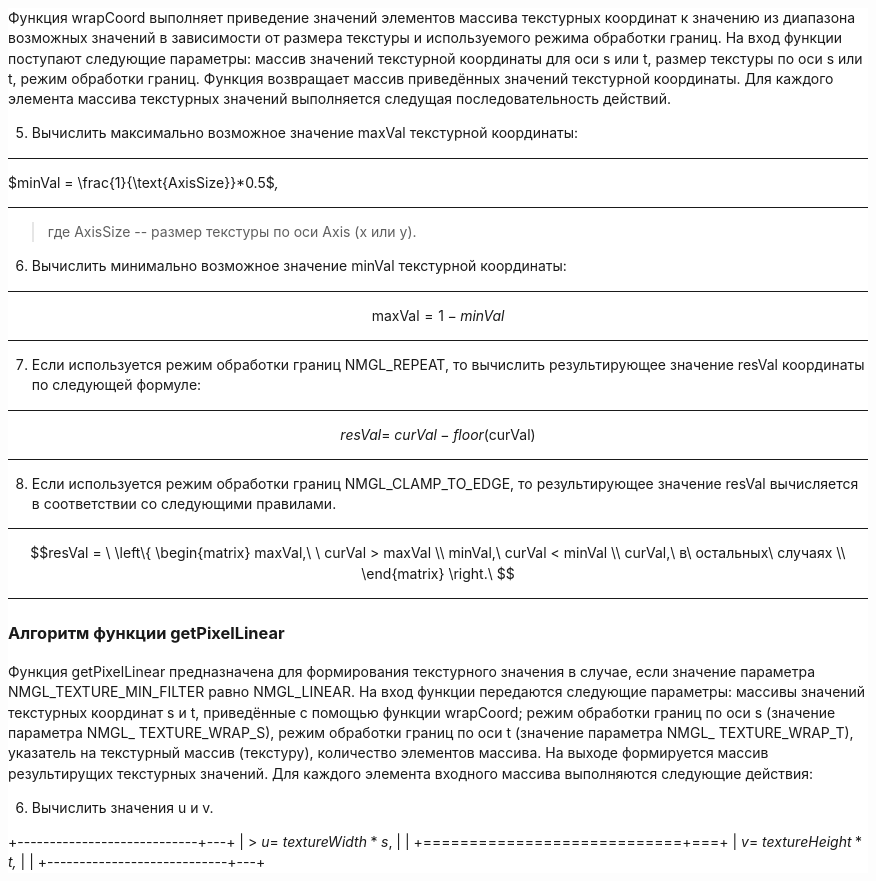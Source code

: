 Функция wrapCoord выполняет приведение значений элементов массива текстурных координат к значению из диапазона возможных значений в зависимости от размера текстуры и используемого режима обработки границ. На вход функции поступают следующие параметры: массив значений текстурной координаты для оси s или t, размер текстуры по оси s или t, режим обработки границ. Функция возвращает массив приведённых значений текстурной координаты. Для каждого элемента массива текстурных значений выполняется следущая последовательность действий.

5.  Вычислить максимально возможное значение maxVal текстурной координаты:

  --------------------------------------------- --
  $minVal = \frac{1}{\text{AxisSize}}*0.5$*,*   
  --------------------------------------------- --

> где AxisSize -- размер текстуры по оси Axis (x или y).

6.  Вычислить минимально возможное значение minVal текстурной координаты:

  -------------------------------- --
  $$\text{maxVal} = 1 - minVal$$   
  -------------------------------- --

7.  Если используется режим обработки границ NMGL_REPEAT, то вычислить результирующее значение resVal координаты по следующей формуле:

  ----------------------------------------------------------- --
  $$resVal = \ curVal - floor\left( \text{curVal} \right)$$   
  ----------------------------------------------------------- --

8.  Если используется режим обработки границ NMGL_CLAMP_TO_EDGE, то результирующее значение resVal вычисляется в соответствии со следующими правилами.

  ------------------------------------- --
  $$resVal = \ \left\{ \begin{matrix}   
  maxVal,\ \ curVal > maxVal \\         
  minVal,\ curVal < minVal \\           
  curVal,\ в\ остальных\ случаях \\     
  \end{matrix} \right.\ $$              
  ------------------------------------- --

### Алгоритм функции getPixelLinear

Функция getPixelLinear предназначена для формирования текстурного значения в случае, если значение параметра NMGL_TEXTURE_MIN_FILTER равно NMGL_LINEAR. На вход функции передаются следующие параметры: массивы значений текстурных координат s и t, приведённые с помощью функции wrapCoord; режим обработки границ по оси s (значение параметра NMGL\_ TEXTURE_WRAP_S), режим обработки границ по оси t (значение параметра NMGL\_ TEXTURE_WRAP_T), указатель на текстурный массив (текстуру), количество элементов массива. На выходе формируется массив результирущих текстурных значений. Для каждого элемента входного массива выполняются следующие действия:

6.  Вычислить значения u и v.

+----------------------------+---+
| > $u = \ textureWidth*s$,  |   |
+============================+===+
| $v = \ textureHeight*t$*,* |   |
+----------------------------+---+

# # #

The problem
Which lines in the data above contain "возможное"? Show each one.

Task solution
5.  Вычислить максимально возможное значение maxVal текстурной координаты:
6.  Вычислить минимально возможное значение minVal текстурной координаты:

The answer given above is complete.